What action should I take with my favorite cousin who is very condescending?

by RULES & REGULATIONS 24 Replies latest jw friends

  • Justitia Themis
    Justitia Themis

    Why is a condescending person your "favorite" anything?

    Start by analyzing and answering that question, and you will be well on your way to discovering the appropriate action to take.

  • flipper
    flipper

    From observing this conversation your cousin seems like a very self centered person who is rude, boorish, and needs a good lesson in manners OR a good swift kick in the a$$ . You might consider the latter if you try to explain to him his rudeness and he doesn't respond. On second thought- he may not be worth getting an assault charge filed against you. If he doesn't change- cut him out of your life. No need to have negative people being emotional vampires sucking the life out of you. I've had to make stands like that with people as well. Especially if you have health issues- you don't need his negative crap brining you down. Just my 2 cents

  • Band on the Run
    Band on the Run

    Justititia,

    I believe you are on target. From my own experience, I can analyze msyelf without mercy. Years of actual therapy and decades of every self help group, not to mention Twelve Step, all help my insight. I found when I first left the Witnesses that mere insight doesn't get me very far. I know I am seemingly trapped in patterns that I abhor. Everything is so sharp in mind. I move like a gazelle from one encounter to another. Reality means I move like a hippo, meandering all over. I can simulatenously know to say somethingt to assert msyelf, observe myself not doing it and doing nothing.

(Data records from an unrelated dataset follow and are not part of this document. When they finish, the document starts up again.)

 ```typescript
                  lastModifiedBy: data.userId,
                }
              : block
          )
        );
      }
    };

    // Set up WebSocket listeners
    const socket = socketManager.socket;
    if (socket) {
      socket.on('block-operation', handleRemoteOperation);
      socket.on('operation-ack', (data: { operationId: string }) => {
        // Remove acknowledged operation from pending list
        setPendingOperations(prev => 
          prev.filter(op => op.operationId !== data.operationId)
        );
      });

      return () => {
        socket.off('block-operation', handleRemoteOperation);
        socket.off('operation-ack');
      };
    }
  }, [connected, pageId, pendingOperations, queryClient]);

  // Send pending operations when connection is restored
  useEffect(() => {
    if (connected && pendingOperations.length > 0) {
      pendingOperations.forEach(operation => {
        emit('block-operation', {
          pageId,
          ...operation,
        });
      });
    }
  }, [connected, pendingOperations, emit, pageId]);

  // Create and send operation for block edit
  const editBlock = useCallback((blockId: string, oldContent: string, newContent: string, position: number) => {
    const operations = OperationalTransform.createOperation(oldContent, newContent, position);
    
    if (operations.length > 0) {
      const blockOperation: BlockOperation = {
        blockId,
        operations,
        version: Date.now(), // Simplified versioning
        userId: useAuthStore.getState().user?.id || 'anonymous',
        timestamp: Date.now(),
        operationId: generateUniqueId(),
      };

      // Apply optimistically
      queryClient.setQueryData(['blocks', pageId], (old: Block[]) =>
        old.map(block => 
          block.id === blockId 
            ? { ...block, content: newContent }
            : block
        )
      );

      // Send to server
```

    My sister is exhibit no. 1. No contact for 30 years. We talk now and I am grateful. My preferred fantasy would be do so well as to have no need for her. It varies from moment to moment but the more I can limit interactions with appropriate boundaries I feel better than just getting rid of people. My cousin was gone forever that day.

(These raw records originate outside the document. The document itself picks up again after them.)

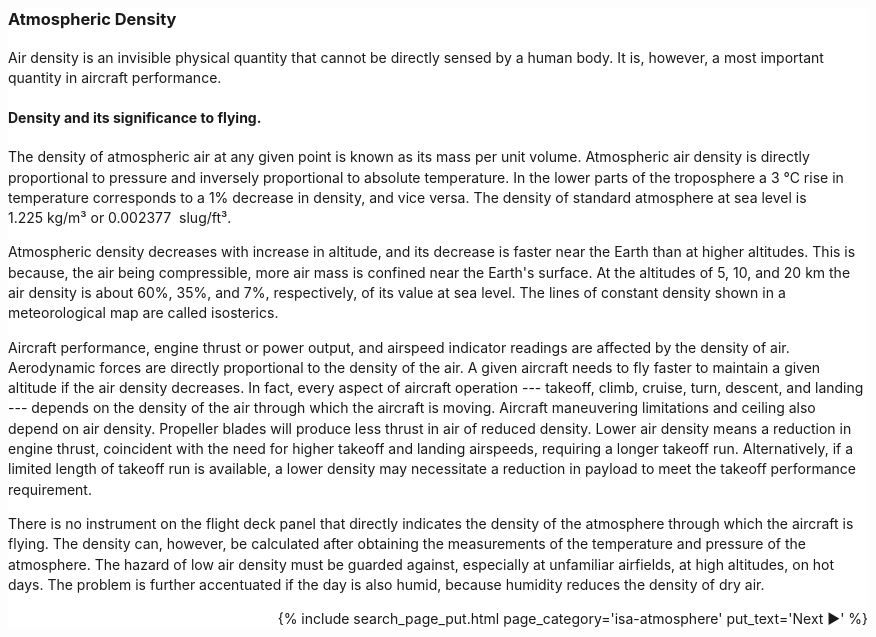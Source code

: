 ### Atmospheric Density

Air density is an invisible physical quantity that cannot be directly sensed by a
human body. It is, however, a most important quantity in aircraft performance.

#### Density and its significance to flying.

The density of atmospheric air at any given point is known as its mass per unit volume.
Atmospheric air density is directly proportional to pressure and inversely proportional
to absolute temperature. In the lower parts of the troposphere a 3&nbsp;°C rise in
temperature corresponds to a 1% decrease in density, and vice versa.
The density of standard atmosphere at sea level is 1.225&nbsp;kg/m³ or 0.002377&nbsp; slug/ft³.

Atmospheric density decreases with increase in altitude, and its decrease is faster near
the Earth than at higher altitudes. This is because, the air being compressible,
more air mass is confined near the Earth's surface. At the altitudes of 5, 10, and
20&nbsp;km the air density is about 60%, 35%, and 7%, respectively, of its value at sea level.
The lines of constant density shown in a meteorological map are called isosterics.

Aircraft performance, engine thrust or power output, and airspeed indicator
readings are affected by the density of air. Aerodynamic forces are directly
proportional to the density of the air. A given aircraft needs to fly faster to maintain a given
altitude if the air density decreases. In fact, every aspect of aircraft
operation --- takeoff, climb, cruise, turn, descent, and landing --- depends on the density of the
air through which the aircraft is moving. Aircraft maneuvering limitations and
ceiling also depend on air density. Propeller blades will produce less thrust in air
of reduced density. Lower air density means a reduction in engine thrust,
coincident with the need for higher takeoff and landing airspeeds, requiring a longer
takeoff run. Alternatively, if a limited length of takeoff run is available, a lower
density may necessitate a reduction in payload to meet the takeoff performance
requirement.

There is no instrument on the flight deck panel that directly indicates the density
of the atmosphere through which the aircraft is flying. The density can, however,
be calculated after obtaining the measurements of the temperature and pressure of
the atmosphere. The hazard of low air density must be guarded against, especially
at unfamiliar airfields, at high altitudes, on hot days. The problem is further
accentuated if the day is also humid, because humidity reduces the density of dry air.

<p align="right">
{% include search_page_put.html page_category='isa-atmosphere' put_text='Next ▶' %}</p>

    I've been asserting mysef more recently and I've found to my utter shock that many people thank me profusely. Not everyone. A clumsy statement that is my life, not yours, coupled with the observation that I was extremely controlling, helps so much. B/c of my experience, I think most controlling people are trying to manage their own chaos and are wit's end.

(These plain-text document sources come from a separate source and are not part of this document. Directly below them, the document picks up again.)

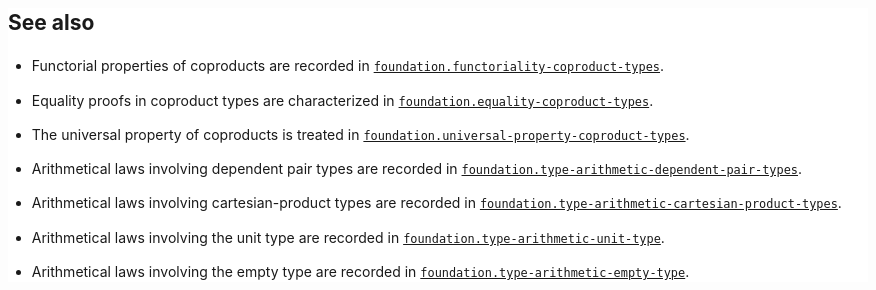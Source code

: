 ## See also

- Functorial properties of coproducts are recorded in
  [`foundation.functoriality-coproduct-types`](foundation.functoriality-coproduct-types.md).
- Equality proofs in coproduct types are characterized in
  [`foundation.equality-coproduct-types`](foundation.equality-coproduct-types.md).
- The universal property of coproducts is treated in
  [`foundation.universal-property-coproduct-types`](foundation.universal-property-coproduct-types.md).

- Arithmetical laws involving dependent pair types are recorded in
  [`foundation.type-arithmetic-dependent-pair-types`](foundation.type-arithmetic-dependent-pair-types.md).
- Arithmetical laws involving cartesian-product types are recorded in
  [`foundation.type-arithmetic-cartesian-product-types`](foundation.type-arithmetic-cartesian-product-types.md).
- Arithmetical laws involving the unit type are recorded in
  [`foundation.type-arithmetic-unit-type`](foundation.type-arithmetic-unit-type.md).
- Arithmetical laws involving the empty type are recorded in
  [`foundation.type-arithmetic-empty-type`](foundation.type-arithmetic-empty-type.md).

    It remains a muddle to me. I trust that God, Higher Power, Jesus gives me the insight and the courage to act. Maybe the trend is more important than telling any one person off. Personally, I'd be very angry with cousin.

  • Snoozy
    Snoozy

    I would be honest with him and tell him what you feel/think and if things don't change say goodby..he just may surprise you and not realize how insensitive he is being..

    Snoozy

  • kurtbethel
    kurtbethel

    He might have felt you were dithering too much, indicated by comparing you to his dad. So he would feel comfortable with you deciding something and getting on with it. Whatever he has going, he lacks tact and sensitivity.